それがどう間違えばこんな目に遭うのだろう。
死なないためならば帝国も裏切るし、リビングメイルでもミクスチャでも足を舐めるくらいの覚悟はある。だからこそ、わざわざキメラリアのために命を張っている男に興味が湧いた。
今は銃剣を突きつけてくるケットも居らず、人間の女は骸骨の隣で何か喋っていてこちらに意識は向けていない。そんな絶好の瞬間に、アマミは偶然自分の傍に顔を出してくれた。
「あの、ちょっといいッスか?」
あまりにも気安すぎたかと不安に思ったが、アマミはまるで他の仲間に向けるような視線を自分に投げてくる。危うく、一応自分捕虜なんッスよね? と聞きそうになったが、藪蛇になりかねないので無理矢理言葉を飲み込んだ。
だが、それが発言を躊躇ったように見えたのか、アマミはハッとした表情を作る。
「っ! もしかしてまた――!」
「違うッスよ! というか、それは言わない約束ッス!」
ついつい睨んでしまったが、アマミは怒るでもなく悪いと頭を下げてくる。
まだ軍に入りたてだった頃、先輩だったアステリオンから聞いた話では、捕虜になると酷い虐待を受けると脅されていたが、不思議なことにそんな雰囲気は微塵も感じられない。それどころか、軍の中で過ごしていた時の方が余程ボロカスに扱われることがあったようにさえ思う。
だからこそ、この変人優男に興味が湧いたとも言えるが。
「じゃあなんだい? 昼飯ならまだ先だが」
「そういう話じゃないッスよ。
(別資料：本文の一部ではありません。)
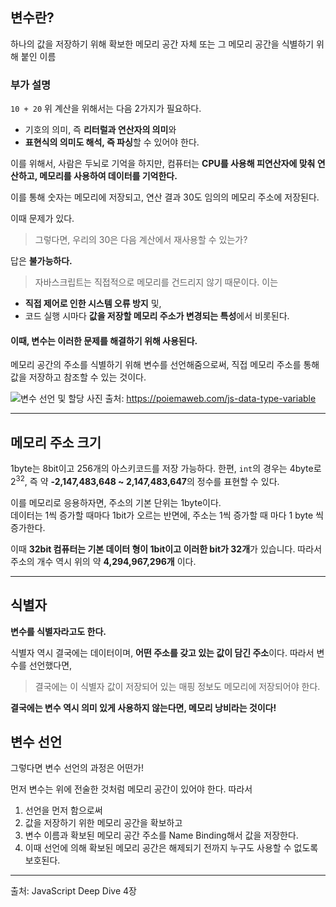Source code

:## **변수란?**

하나의 값을 저장하기 위해 확보한 메모리 공간 자체 또는 그 메모리 공간을 식별하기 위해 붙인 이름

### **부가 설명**

`10 + 20`
위 계산을 위해서는 다음 2가지가 필요하다.

- 기호의 의미, 즉 **리터럴과 연산자의 의미**와
- **표현식의 의미도 해석, 즉 파싱**할 수 있어야 한다.

이를 위해서, 사람은 두뇌로 기억을 하지만, 컴퓨터는 **CPU를 사용해 피연산자에 맞춰 연산하고, 메모리를 사용하여 데이터를 기억한다.**

이를 통해 숫자는 메모리에 저장되고, 연산 결과 30도 임의의 메모리 주소에 저장된다.

이때 문제가 있다.

> 그렇다면, 우리의 30은 다음 계산에서 재사용할 수 있는가?

답은 **불가능하다.**

> 자바스크립트는 직접적으로 메모리를 건드리지 않기 때문이다. 이는

- **직접 제어로 인한 시스템 오류 방지** 및,
- 코드 실행 시마다 **값을 저장할 메모리 주소가 변경되는 특성**에서 비롯된다.

#### **이때, 변수는 이러한 문제를 해결하기 위해 사용된다.**

메모리 공간의 주소를 식별하기 위해 변수를 선언해줌으로써, 직접 메모리 주소를 통해 값을 저장하고 참조할 수 있는 것이다.

![변수 선언 및 할당](https://poiemaweb.com/img/memory_address.png)
사진 출처: https://poiemaweb.com/js-data-type-variable

---

## **메모리 주소 크기**

1byte는 8bit이고 256개의 아스키코드를 저장 가능하다. 한편, `int`의 경우는 4byte로 2<sup>32</sup>, 즉 약 **-2,147,483,648 ~ 2,147,483,647**의 정수를 표현할 수 있다.

이를 메모리로 응용하자면, 주소의 기본 단위는 1byte이다.  
데이터는 1씩 증가할 때마다 1bit가 오르는 반면에, 주소는 1씩 증가할 때 마다 1 byte 씩 증가한다.

이때 **32bit 컴퓨터는 기본 데이터 형이 1bit이고 이러한 bit가 32개**가 있습니다.
따라서 주소의 개수 역시 위의 약 **4,294,967,296개** 이다.

---

## **식별자**

**변수를 식별자라고도 한다.**

식별자 역시 결국에는 데이터이며, **어떤 주소를 갖고 있는 값이 담긴 주소**이다. 따라서 변수를 선언했다면,

> 결국에는 이 식별자 값이 저장되어 있는 매핑 정보도 메모리에 저장되어야 한다.

**결국에는 변수 역시 의미 있게 사용하지 않는다면, 메모리 낭비라는 것이다!**

## **변수 선언**

그렇다면 변수 선언의 과정은 어떤가!

먼저 변수는 위에 전술한 것처럼 메모리 공간이 있어야 한다.
따라서

1. 선언을 먼저 함으로써
2. 값을 저장하기 위한 메모리 공간을 확보하고
3. 변수 이름과 확보된 메모리 공간 주소를 Name Binding해서 값을 저장한다.
4. 이때 선언에 의해 확보된 메모리 공간은 해제되기 전까지 누구도 사용할 수 없도록 보호된다.

---

출처: JavaScript Deep Dive 4장
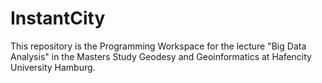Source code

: # InstantCity
This repository is the Programming Workspace for the lecture "Big Data Analysis" in the Masters Study Geodesy and Geoinformatics at Hafencity University Hamburg.
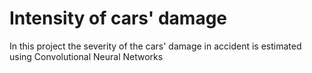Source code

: # Intensity of cars' damage
In this project the severity of the cars' damage in accident is estimated using Convolutional Neural Networks
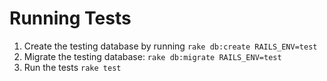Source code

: # Running Tests

1. Create the testing database by running `rake db:create RAILS_ENV=test`
2. Migrate the testing database: `rake db:migrate RAILS_ENV=test`
3. Run the tests `rake test`
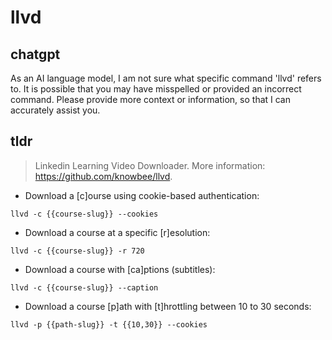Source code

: # llvd 
## chatgpt 
As an AI language model, I am not sure what specific command 'llvd' refers to. It is possible that you may have misspelled or provided an incorrect command. Please provide more context or information, so that I can accurately assist you. 

## tldr 
 
> Linkedin Learning Video Downloader.
> More information: <https://github.com/knowbee/llvd>.

- Download a [c]ourse using cookie-based authentication:

`llvd -c {{course-slug}} --cookies`

- Download a course at a specific [r]esolution:

`llvd -c {{course-slug}} -r 720`

- Download a course with [ca]ptions (subtitles):

`llvd -c {{course-slug}} --caption`

- Download a course [p]ath with [t]hrottling between 10 to 30 seconds:

`llvd -p {{path-slug}} -t {{10,30}} --cookies`
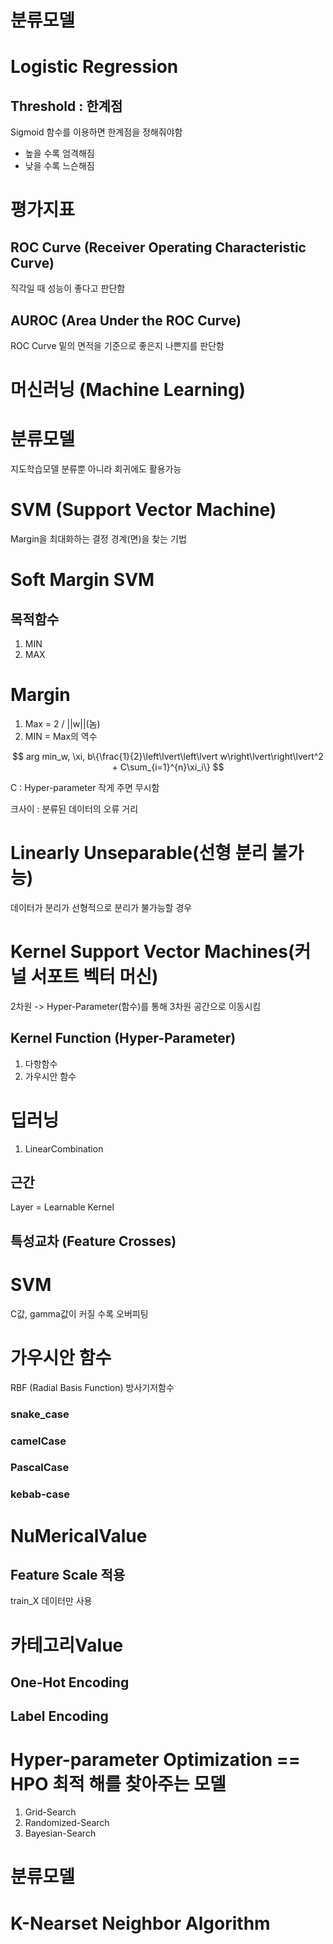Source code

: # 분류모델
# Logistic Regression

## Threshold : 한계점
Sigmoid 함수를 이용하면 한계점을 정해줘야함
- 높을 수록 엄격해짐
- 낮을 수록 느슨해짐


# 평가지표
## ROC Curve (Receiver Operating Characteristic Curve)
직각일 때 성능이 좋다고 판단함

## AUROC (Area Under the ROC Curve)
ROC Curve 밑의 면적을 기준으로 좋은지 나쁜지를 판단함


# 머신러닝 (Machine Learning)
# 분류모델
지도학습모델 분류뿐 아니라 회귀에도 활용가능
# SVM (Support Vector Machine)
Margin을 최대화하는 결정 경계(면)을 찾는 기법

# Soft Margin SVM
## 목적함수
1. MIN
2. MAX

# Margin
1. Max = 2 / ||w||(놈)
2. MIN = Max의 역수


$$ arg min_w, \xi, b\{\frac{1}{2}\left\lvert\left\lvert w\right\lvert\right\lvert^2 + C\sum_{i=1}^{n}\xi_i\} $$


C : Hyper-parameter 작게 주면 무시함

크사이 : 분류된 데이터의 오류 거리


# Linearly Unseparable(선형 분리 불가능)
데이터가 분리가 선형적으로 분리가 불가능할 경우

# Kernel Support Vector Machines(커널 서포트 벡터 머신)
2차원 -> Hyper-Parameter(함수)를 통해 3차원 공간으로 이동시킴

## Kernel Function (Hyper-Parameter)
1. 다항함수
2. 가우시안 함수

# 딥러닝
1. LinearCombination
## 근간
Layer = Learnable Kernel
## 특성교차 (Feature Crosses)

# SVM
C값, gamma값이 커질 수록 오버피팅

# 가우시안 함수
RBF (Radial Basis Function) 방사기저함수

### snake_case
### camelCase
### PascalCase
### kebab-case

# NuMericalValue
## Feature Scale 적용
train_X 데이터만 사용

# 카테고리Value
## One-Hot Encoding
## Label Encoding


# Hyper-parameter Optimization == HPO 최적 해를 찾아주는 모델
1. Grid-Search
2. Randomized-Search
3. Bayesian-Search

# 분류모델
# K-Nearset Neighbor Algorithm
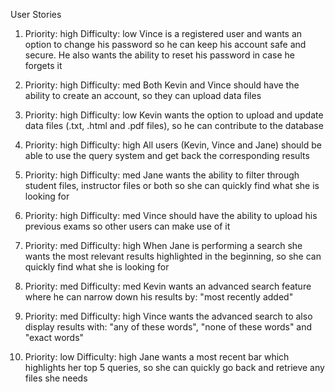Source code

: User Stories

1) Priority: high Difficulty: low
Vince is a registered user and wants an option to change his password so he can keep his account safe and secure. He also wants the ability to reset his password in case he forgets it 

2) Priority: high Difficulty: med
Both Kevin and Vince should have the ability to create an account, so they can upload data files

3) Priority: high Difficulty: low
Kevin wants the option to upload and update data files (.txt, .html and .pdf files), so he can contribute to the database

4) Priority: high Difficulty: high
All users (Kevin, Vince and Jane) should be able to use the query system and get back the corresponding results

5) Priority: high Difficulty: med 
Jane wants the ability to filter through student files, instructor files or both so she can quickly find what she is looking for

6) Priority: high Difficulty: med 
Vince should have the ability to upload his previous exams so other users can make use of it

7) Priority: med Difficulty: high
When Jane is performing a search she wants the most relevant results highlighted in the beginning, so she can quickly find what she is looking for

9) Priority: med Difficulty: med 
Kevin wants an advanced search feature where he can narrow down his results by: "most recently added"

9) Priority: med Difficulty: high 
Vince wants the advanced search to also display results with: "any of these words", "none of these words" and "exact words"

10) Priority: low Difficulty: high
Jane wants a most recent bar which highlights her top 5 queries, so she can quickly go back and retrieve any files she needs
ただその、アマミさんは怖くないのかなと」
「何が?」
心底不思議そうな顔をアマミはしていた。だが、その顔をしたいのはむしろ自分のほうだ。
「ミクスチャを退治しにいくんッスよね? アマミさんはミクスチャが怖くないんスか?」
「あぁ……そりゃ聞こえるよねぇ」
乾いた笑い。まるで、そんなことか、とでも言いたげだと思った。
それは今日の夕食の献立を語るように、あるいは明日の天気を想像するように、他愛のない話と変わらない口調で彼は言う。
「戦うことが怖くないと思ったことはない。けど、殺せる相手なら負ける気もない」
「うへぇ……本気ッスか? あの、できれば自分は死にたく無いッス」
これは心の底からの本音だ。自殺志願者の手で道連れにされるなど、最悪以外のなにものでもない。
キメラリアという卑賎の身でありながら今までどうにか生きてこれたのは、人の顔色を窺うことに長けていたからだとの自負がある。だが、ここへ来てその自信は綺麗サッパリ失われていた。
おかげで、自分はこれ見よがしに嫌悪感を表情に貼りつけた。釈放とは言わずとも、せめて考え直してくれればと思っての行動だったが、それでもアマミは笑って流してしまう。
自爆の覚悟を決めているように見えなくもない姿だったが、それにしては悲壮感もなく、しかし己の力を過信しているようにも思えない。
「僕が負けないなら、君が死ぬこともない。そうだろう?」
「暴論ッス」
従順な虜囚であるつもりだったのに、口から飛び出すのは飾り気のない思ったままの言葉だ。それも相手が相手なら、その場で暴力を振るわれても文句は言えないだろう。
だが、アマミは間違いないと言ってまた笑う。
――本当になんなんだこの男。
ミクスチャを少人数で倒せるような男なら最早疑いようもなく英雄だ。人間種全ての希望の光にもなれてしまう。言い方を軽くすればヤバい人。
そんな狂った雰囲気が酔っ払いと重なったからだろうか。以前に兵舎の中でやっていた、カードとサイコロの賭け事を思い出した。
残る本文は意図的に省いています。